1. ## Percentage Error

Hi guys,

I'm stuck on a word problem and could use a little help. I did the work, just not real confident in it.

Company manufactures spherical ball bearing with radius 1 cm and percentage error in radius must be no more than 1%.

a) Find approximate percentage error for surface area of ball bearing?
b) Find range of radii possible.
c) What range of surface area possible.
---> Ok, so what we're given is r = 1 cm and dr = +/- .01 cm (correct?)

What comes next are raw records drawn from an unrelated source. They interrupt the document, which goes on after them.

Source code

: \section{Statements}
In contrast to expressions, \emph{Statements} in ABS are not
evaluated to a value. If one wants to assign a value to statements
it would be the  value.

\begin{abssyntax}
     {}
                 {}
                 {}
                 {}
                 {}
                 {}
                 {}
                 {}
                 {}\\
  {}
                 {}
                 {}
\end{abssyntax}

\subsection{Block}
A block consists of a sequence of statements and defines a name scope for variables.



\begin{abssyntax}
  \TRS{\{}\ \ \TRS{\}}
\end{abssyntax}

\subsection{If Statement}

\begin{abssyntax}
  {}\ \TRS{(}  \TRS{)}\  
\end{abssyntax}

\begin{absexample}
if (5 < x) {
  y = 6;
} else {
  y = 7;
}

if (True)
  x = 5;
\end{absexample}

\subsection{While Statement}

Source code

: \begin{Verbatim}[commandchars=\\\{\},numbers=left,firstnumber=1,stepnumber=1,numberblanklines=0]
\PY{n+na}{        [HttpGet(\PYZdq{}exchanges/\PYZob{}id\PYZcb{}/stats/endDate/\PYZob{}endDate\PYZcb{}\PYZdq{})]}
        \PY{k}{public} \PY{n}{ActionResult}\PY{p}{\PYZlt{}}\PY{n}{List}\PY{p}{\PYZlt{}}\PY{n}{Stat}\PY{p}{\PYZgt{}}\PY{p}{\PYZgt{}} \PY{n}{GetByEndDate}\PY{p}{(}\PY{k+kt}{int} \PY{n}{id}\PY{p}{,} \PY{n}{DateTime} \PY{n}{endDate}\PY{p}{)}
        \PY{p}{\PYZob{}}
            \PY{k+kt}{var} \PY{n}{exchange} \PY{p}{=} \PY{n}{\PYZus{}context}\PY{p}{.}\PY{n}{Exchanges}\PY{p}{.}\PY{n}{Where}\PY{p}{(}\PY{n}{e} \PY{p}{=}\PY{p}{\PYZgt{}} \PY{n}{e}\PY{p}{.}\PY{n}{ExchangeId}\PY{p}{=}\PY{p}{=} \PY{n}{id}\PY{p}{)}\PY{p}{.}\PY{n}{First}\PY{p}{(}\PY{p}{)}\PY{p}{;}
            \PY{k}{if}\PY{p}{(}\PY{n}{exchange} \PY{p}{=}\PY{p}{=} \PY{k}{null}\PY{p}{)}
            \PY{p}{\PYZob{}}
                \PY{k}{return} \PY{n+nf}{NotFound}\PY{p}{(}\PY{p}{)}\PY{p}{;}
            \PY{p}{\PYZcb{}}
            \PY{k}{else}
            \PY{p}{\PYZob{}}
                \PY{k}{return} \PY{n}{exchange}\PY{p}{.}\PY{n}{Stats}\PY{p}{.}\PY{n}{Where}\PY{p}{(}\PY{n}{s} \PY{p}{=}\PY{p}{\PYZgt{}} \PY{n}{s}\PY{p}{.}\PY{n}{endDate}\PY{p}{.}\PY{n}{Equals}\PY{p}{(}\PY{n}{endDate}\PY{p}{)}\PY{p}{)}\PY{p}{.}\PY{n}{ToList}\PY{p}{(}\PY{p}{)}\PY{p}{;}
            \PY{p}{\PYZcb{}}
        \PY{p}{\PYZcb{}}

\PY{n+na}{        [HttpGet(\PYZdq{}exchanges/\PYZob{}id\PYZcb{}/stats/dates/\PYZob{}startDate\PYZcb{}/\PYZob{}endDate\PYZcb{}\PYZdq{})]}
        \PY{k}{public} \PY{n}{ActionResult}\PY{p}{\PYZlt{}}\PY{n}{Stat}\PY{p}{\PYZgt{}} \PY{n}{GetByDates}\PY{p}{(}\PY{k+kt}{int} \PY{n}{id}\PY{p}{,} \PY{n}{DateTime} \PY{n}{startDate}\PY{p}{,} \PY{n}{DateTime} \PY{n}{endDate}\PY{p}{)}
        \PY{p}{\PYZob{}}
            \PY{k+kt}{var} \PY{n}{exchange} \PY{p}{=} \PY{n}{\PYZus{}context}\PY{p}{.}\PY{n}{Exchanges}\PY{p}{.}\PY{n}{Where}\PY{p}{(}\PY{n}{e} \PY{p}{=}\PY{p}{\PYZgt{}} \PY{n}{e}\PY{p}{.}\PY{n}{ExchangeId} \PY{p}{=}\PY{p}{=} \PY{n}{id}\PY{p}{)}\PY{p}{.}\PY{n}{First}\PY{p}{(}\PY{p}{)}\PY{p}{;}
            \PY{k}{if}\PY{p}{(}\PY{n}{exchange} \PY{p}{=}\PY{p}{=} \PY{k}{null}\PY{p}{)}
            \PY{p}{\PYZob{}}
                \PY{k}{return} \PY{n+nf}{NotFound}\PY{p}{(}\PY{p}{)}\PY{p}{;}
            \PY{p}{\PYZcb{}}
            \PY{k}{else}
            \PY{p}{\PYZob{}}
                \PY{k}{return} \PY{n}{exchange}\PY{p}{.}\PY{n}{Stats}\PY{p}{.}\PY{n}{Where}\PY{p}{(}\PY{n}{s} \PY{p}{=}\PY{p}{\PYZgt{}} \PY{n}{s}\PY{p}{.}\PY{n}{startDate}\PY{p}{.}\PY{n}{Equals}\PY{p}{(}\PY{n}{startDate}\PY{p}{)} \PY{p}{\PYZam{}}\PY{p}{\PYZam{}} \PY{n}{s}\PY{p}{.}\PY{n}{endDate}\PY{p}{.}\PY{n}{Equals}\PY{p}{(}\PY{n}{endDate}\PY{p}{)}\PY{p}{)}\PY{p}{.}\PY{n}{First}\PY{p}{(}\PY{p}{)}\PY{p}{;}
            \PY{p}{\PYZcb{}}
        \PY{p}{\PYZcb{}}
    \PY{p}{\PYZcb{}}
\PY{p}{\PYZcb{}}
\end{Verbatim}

a) Percentage error surface area
---> S=4(pi)r^2
--->dS=8(pi)r(dr) = 8(pi)(1cm)(+/- .01 cm) = +/- .25133 cm^2
---> Percent error = dS/S
-----------> S=4(pi)(1cm)^2= 12.56637 cm^2
----------->dS/S = (+/- .25133 cm^2)/(12.56637 cm^2) = .020000 = 2%
(Correct?)

-->would be: 1 cm + .01 cm = 1.01 and 1 cm - .01 = .99 cm
-->RANGE = .99 - 1.01 or +/ .01 cm (correct?...just seems a little simple)

c) Range Surface area
--> S = 4(pi)r^2
--> dS = 8(pi)r(dr) = 8(pi)(1cm)(+/- .01 cm) = +/- .25133 cm^2
(correct?)

EDIT: Perhaps on C, the range would be (12.56637 + .25133 = 12.8177 cm^2 and 12.56637 - .25133 = 12.31504 cm^2

Thanks for the help. Will return the favor if you'd post a link to your problem.

2. Originally Posted by Mathless
Hi guys,

I'm stuck on a word problem and could use a little help. I did the work, just not real confident in it.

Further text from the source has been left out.